[Items listed in a dataset]
+++

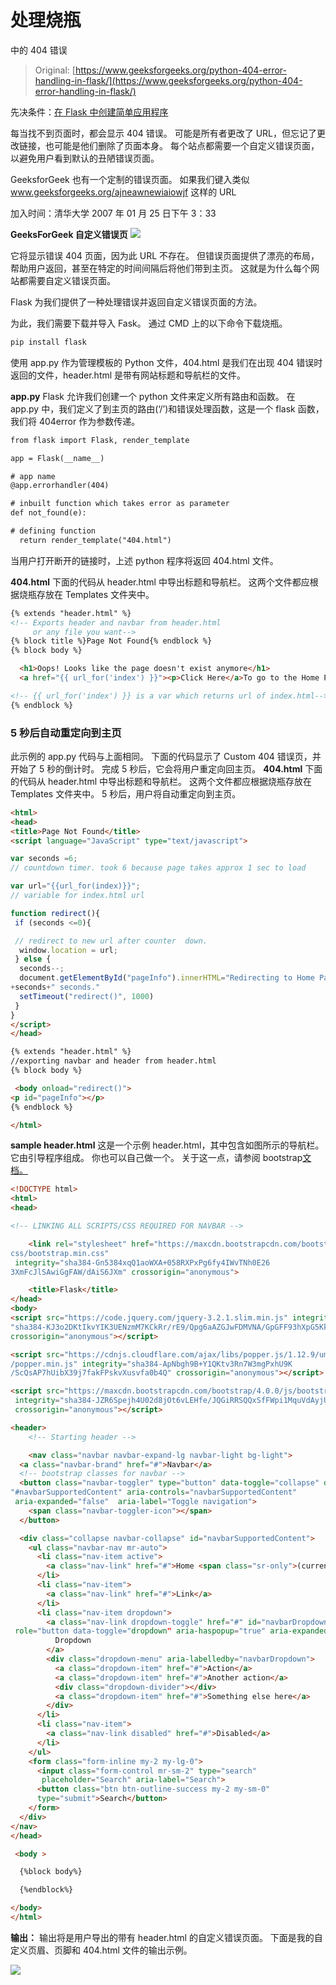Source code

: # 处理烧瓶

中的 404 错误

> Original: [https://www.geeksforgeeks.org/python-404-error-handling-in-flask/](https://www.geeksforgeeks.org/python-404-error-handling-in-flask/)

先决条件：[在 Flask 中创建简单应用程序](https://www.geeksforgeeks.org/flask-creating-first-simple-application/)

每当找不到页面时，都会显示 404 错误。 可能是所有者更改了 URL，但忘记了更改链接，也可能是他们删除了页面本身。 每个站点都需要一个自定义错误页面，以避免用户看到默认的丑陋错误页面。

GeeksforGeek 也有一个定制的错误页面。 如果我们键入类似
www.geeksforgeeks.org/ajneawnewiaiowjf 这样的 URL

加入时间：清华大学 2007 年 01 月 25 日下午 3：33

**GeeksForGeek 自定义错误页**
![](img/6250a744696773e1dc4c2b6d6acdb1a1.png)

它将显示错误 404 页面，因为此 URL 不存在。 但错误页面提供了漂亮的布局，帮助用户返回，甚至在特定的时间间隔后将他们带到主页。 这就是为什么每个网站都需要自定义错误页面。

Flask 为我们提供了一种处理错误并返回自定义错误页面的方法。

为此，我们需要下载并导入 Fask。 通过 CMD 上的以下命令下载烧瓶。

```html
pip install flask

```

使用 app.py 作为管理模板的 Python 文件，404.html 是我们在出现 404 错误时返回的文件，header.html 是带有网站标题和导航栏的文件。

**app.py**
Flask 允许我们创建一个 python 文件来定义所有路由和函数。 在 app.py 中，我们定义了到主页的路由(‘/’)和错误处理函数，这是一个 flask 函数，我们将 404error 作为参数传递。

```html
from flask import Flask, render_template

app = Flask(__name__)

# app name
@app.errorhandler(404)

# inbuilt function which takes error as parameter
def not_found(e):

# defining function
  return render_template("404.html")
```

当用户打开断开的链接时，上述 python 程序将返回 404.html 文件。

**404.html**
下面的代码从 header.html 中导出标题和导航栏。
这两个文件都应根据烧瓶存放在 Templates 文件夹中。

```html
{% extends "header.html" %}
<!-- Exports header and navbar from header.html
     or any file you want-->
{% block title %}Page Not Found{% endblock %}
{% block body %}

  <h1>Oops! Looks like the page doesn't exist anymore</h1>
  <a href="{{ url_for('index') }}"><p>Click Here</a>To go to the Home Page</p>

<!-- {{ url_for('index') }} is a var which returns url of index.html-->
{% endblock %}
```

### 5 秒后自动重定向到主页

此示例的 app.py 代码与上面相同。
下面的代码显示了 Custom 404 错误页，并开始了 5 秒的倒计时。
完成 5 秒后，它会将用户重定向回主页。
**404.html**
下面的代码从 header.html 中导出标题和导航栏。
这两个文件都应根据烧瓶存放在 Templates 文件夹中。
5 秒后，用户将自动重定向到主页。

```html
<html>
<head>
<title>Page Not Found</title>
<script language="JavaScript" type="text/javascript">

var seconds =6;
// countdown timer. took 6 because page takes approx 1 sec to load

var url="{{url_for(index)}}";
// variable for index.html url

function redirect(){
 if (seconds <=0){

 // redirect to new url after counter  down.
  window.location = url;
 } else {
  seconds--;
  document.getElementById("pageInfo").innerHTML="Redirecting to Home Page after "
+seconds+" seconds."
  setTimeout("redirect()", 1000)
 }
}
</script>
</head>

{% extends "header.html" %}
//exporting navbar and header from header.html
{% block body %}

 <body onload="redirect()">
<p id="pageInfo"></p>
{% endblock %}

</html>
```

**sample header.html**
这是一个示例 header.html，其中包含如图所示的导航栏。
它由引导程序组成。 你也可以自己做一个。
关于这一点，请参阅 bootstrap[文档。](https://getbootstrap.com/docs/4.0/components/navs/)

```html
<!DOCTYPE html>
<html>
<head>

<!-- LINKING ALL SCRIPTS/CSS REQUIRED FOR NAVBAR -->

    <link rel="stylesheet" href="https://maxcdn.bootstrapcdn.com/bootstrap/4.0.0/
css/bootstrap.min.css"
 integrity="sha384-Gn5384xqQ1aoWXA+058RXPxPg6fy4IWvTNh0E26 
3XmFcJlSAwiGgFAW/dAiS6JXm" crossorigin="anonymous">

    <title>Flask</title>
</head>
<body>
<script src="https://code.jquery.com/jquery-3.2.1.slim.min.js" integrity=
"sha384-KJ3o2DKtIkvYIK3UENzmM7KCkRr/rE9/Qpg6aAZGJwFDMVNA/GpGFF93hXpG5KkN" 
crossorigin="anonymous"></script>

<script src="https://cdnjs.cloudflare.com/ajax/libs/popper.js/1.12.9/umd
/popper.min.js" integrity="sha384-ApNbgh9B+Y1QKtv3Rn7W3mgPxhU9K
/ScQsAP7hUibX39j7fakFPskvXusvfa0b4Q" crossorigin="anonymous"></script>

<script src="https://maxcdn.bootstrapcdn.com/bootstrap/4.0.0/js/bootstrap.min.js"
 integrity="sha384-JZR6Spejh4U02d8jOt6vLEHfe/JQGiRRSQQxSfFWpi1MquVdAyjUar5+76PVCmYl"
 crossorigin="anonymous"></script>

<header>
    <!-- Starting header -->

    <nav class="navbar navbar-expand-lg navbar-light bg-light">
  <a class="navbar-brand" href="#">Navbar</a>
  <!-- bootstrap classes for navbar -->
  <button class="navbar-toggler" type="button" data-toggle="collapse" data-target=
"#navbarSupportedContent" aria-controls="navbarSupportedContent"
 aria-expanded="false"  aria-label="Toggle navigation">
    <span class="navbar-toggler-icon"></span>
  </button>

  <div class="collapse navbar-collapse" id="navbarSupportedContent">
    <ul class="navbar-nav mr-auto">
      <li class="nav-item active">
        <a class="nav-link" href="#">Home <span class="sr-only">(current)</span></a>
      </li>
      <li class="nav-item">
        <a class="nav-link" href="#">Link</a>
      </li>
      <li class="nav-item dropdown">
        <a class="nav-link dropdown-toggle" href="#" id="navbarDropdown"
 role="button data-toggle="dropdown" aria-haspopup="true" aria-expanded="false">
          Dropdown
        </a>
        <div class="dropdown-menu" aria-labelledby="navbarDropdown">
          <a class="dropdown-item" href="#">Action</a>
          <a class="dropdown-item" href="#">Another action</a>
          <div class="dropdown-divider"></div>
          <a class="dropdown-item" href="#">Something else here</a>
        </div>
      </li>
      <li class="nav-item">
        <a class="nav-link disabled" href="#">Disabled</a>
      </li>
    </ul>
    <form class="form-inline my-2 my-lg-0">
      <input class="form-control mr-sm-2" type="search"
       placeholder="Search" aria-label="Search">
      <button class="btn btn-outline-success my-2 my-sm-0" 
      type="submit">Search</button>
    </form>
  </div>
</nav>
</head>

 <body >

  {%block body%}

  {%endblock%}

</body>
</html>
```

**输出：**
输出将是用户导出的带有 header.html 的自定义错误页面。
下面是我的自定义页眉、页脚和 404.html 文件的输出示例。

![](img/24745cae1b2c4f24078a44d48a241465.png)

+++

Work request: Where a line of the entries above holds the word "button", return that line.

Answer for this exercise:
  <button class="navbar-toggler" type="button" data-toggle="collapse" data-target=
  </button>
 role="button data-toggle="dropdown" aria-haspopup="true" aria-expanded="false">
      <button class="btn btn-outline-success my-2 my-sm-0" 
      type="submit">Search</button>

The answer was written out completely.